The path up to the palace was steadily uphill, and despite a stiff cool breeze, it was hot work. We shooed off the locals trying to tempt us on to donkeys for the climb. Birds serenaded us from lemon trees and vines along the route. I walked with Tony at the head of the group, who of course knew the route, and with Sophie. After a while, we paused for breath beside a drinking fountain. The Bay of Naples had opened up before us, and behind us was Capri town and the stone ramparts of Monte Solaro.
‘Just over there is the Villa Fersen,’ Tony said, pointing to a path through orchards and vineyards. ‘Baron Fersen was a kind of modern-day Tiberius. His villa is one of the most spectacular on the island.’

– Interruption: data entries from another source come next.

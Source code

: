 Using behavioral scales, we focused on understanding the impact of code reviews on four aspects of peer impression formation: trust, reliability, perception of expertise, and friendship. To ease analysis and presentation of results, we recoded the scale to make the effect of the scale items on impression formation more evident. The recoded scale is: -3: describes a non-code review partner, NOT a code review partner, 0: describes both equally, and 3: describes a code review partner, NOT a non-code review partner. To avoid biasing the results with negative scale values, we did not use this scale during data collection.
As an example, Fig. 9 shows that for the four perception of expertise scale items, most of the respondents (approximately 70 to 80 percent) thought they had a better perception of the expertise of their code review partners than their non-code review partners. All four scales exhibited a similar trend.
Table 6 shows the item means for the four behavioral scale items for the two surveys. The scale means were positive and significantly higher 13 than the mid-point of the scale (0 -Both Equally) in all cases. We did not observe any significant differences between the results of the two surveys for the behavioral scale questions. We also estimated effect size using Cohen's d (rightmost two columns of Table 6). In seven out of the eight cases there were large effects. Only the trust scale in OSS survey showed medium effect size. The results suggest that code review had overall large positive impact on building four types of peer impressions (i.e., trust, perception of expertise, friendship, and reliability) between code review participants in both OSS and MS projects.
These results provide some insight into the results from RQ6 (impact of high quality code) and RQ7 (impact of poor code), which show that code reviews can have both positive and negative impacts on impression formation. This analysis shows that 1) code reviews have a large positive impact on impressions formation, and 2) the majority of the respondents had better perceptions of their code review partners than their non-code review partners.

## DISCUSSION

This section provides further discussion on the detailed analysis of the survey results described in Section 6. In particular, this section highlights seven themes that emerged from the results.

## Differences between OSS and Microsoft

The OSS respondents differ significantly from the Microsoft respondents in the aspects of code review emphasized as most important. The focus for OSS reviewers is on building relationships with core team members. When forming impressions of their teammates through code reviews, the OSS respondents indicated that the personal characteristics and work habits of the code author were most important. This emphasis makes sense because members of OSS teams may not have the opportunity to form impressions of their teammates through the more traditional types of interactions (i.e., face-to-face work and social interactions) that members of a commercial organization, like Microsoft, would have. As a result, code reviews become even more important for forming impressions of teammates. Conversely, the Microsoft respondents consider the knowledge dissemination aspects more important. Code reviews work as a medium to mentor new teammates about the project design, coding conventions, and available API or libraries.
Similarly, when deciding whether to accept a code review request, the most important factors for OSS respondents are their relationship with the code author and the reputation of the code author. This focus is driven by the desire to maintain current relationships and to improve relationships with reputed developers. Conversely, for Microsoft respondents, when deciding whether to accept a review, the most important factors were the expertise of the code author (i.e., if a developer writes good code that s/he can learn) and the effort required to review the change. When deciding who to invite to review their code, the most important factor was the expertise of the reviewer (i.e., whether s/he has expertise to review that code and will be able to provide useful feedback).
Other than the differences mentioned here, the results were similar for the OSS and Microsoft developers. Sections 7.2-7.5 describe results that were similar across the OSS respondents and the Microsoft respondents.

‘Did he throw people off cliffs?’ asked Sophie.
‘I don’t think so, but he’s got the right place for it. He was kicked out of Paris at the beginning of the century for organizing orgies for politicians and other notables, so he came here where he would be left alone to amuse himself with the island’s young boys. There used to be a lot of that kind of thing on Capri — still is, probably.’
‘I think I’ve heard of him,’ said Sophie. ‘It was a big scandal. He was heir to a steel fortune, wasn’t he?’
‘That’s right. He was very wealthy, easily the richest man on the island, and he was still in his twenties when he arrived. He built himself a fabulous villa way up here, and spent most of his days with his boyfriend smoking opium and writing bad poetry. But he was too much even for the Capresi. He died here about fifteen years ago — too much drugs and alcohol. They think it was suicide.’
‘Have you seen the villa?’ Sophie asked.
‘Yes. No one lives there now, but a local family looks after it. If you give them a tip, they’ll show you around. It’s a bit of a mess, the garden is overgrown, but it’s in a spectacular position. And there is an extraordinary opium den in the basement.’
‘Can we have a look?’
‘Maybe on the way back. If we have the energy.’
We continued the climb, until we finally reached the top of the cliffs and the Villa Jovis. Despite having been only recently excavated, the villa itself was a bit of a disappointment: it looked less like a luxurious palace and more like an ancient water-gathering system. Massive cisterns were needed to keep the place watered in the summer, and they were what had survived best after two thousand years. And in an act of pious vandalism, someone had built a little church at the highest point to sniff down on the pagan emperor’s infamous ruins.
If the villa was disappointing, its situation was not. In an island full of fabulous views, this was the most magnificent. The classic shore of the Bay of Naples stretched in a long curve from the island of Ischia, through Naples and Vesuvius, to the Cape of Sorrento. On the southern side of the cape lay the fabled Amalfi coast and the Gulf of Salerno and, of course, much closer, lurked the rocky green beauty of Capri itself. Just below the peak, a straight shaded avenue led under pine trees to some flimsy wooden railings. I approached gingerly — this was the notorious Salto di Tiberio — and looked over. Hundreds of feet below, deep-blue water swirled and sucked at the rocks at the foot of the cliffs, so bleached they were nearly white. It was a long, long way down.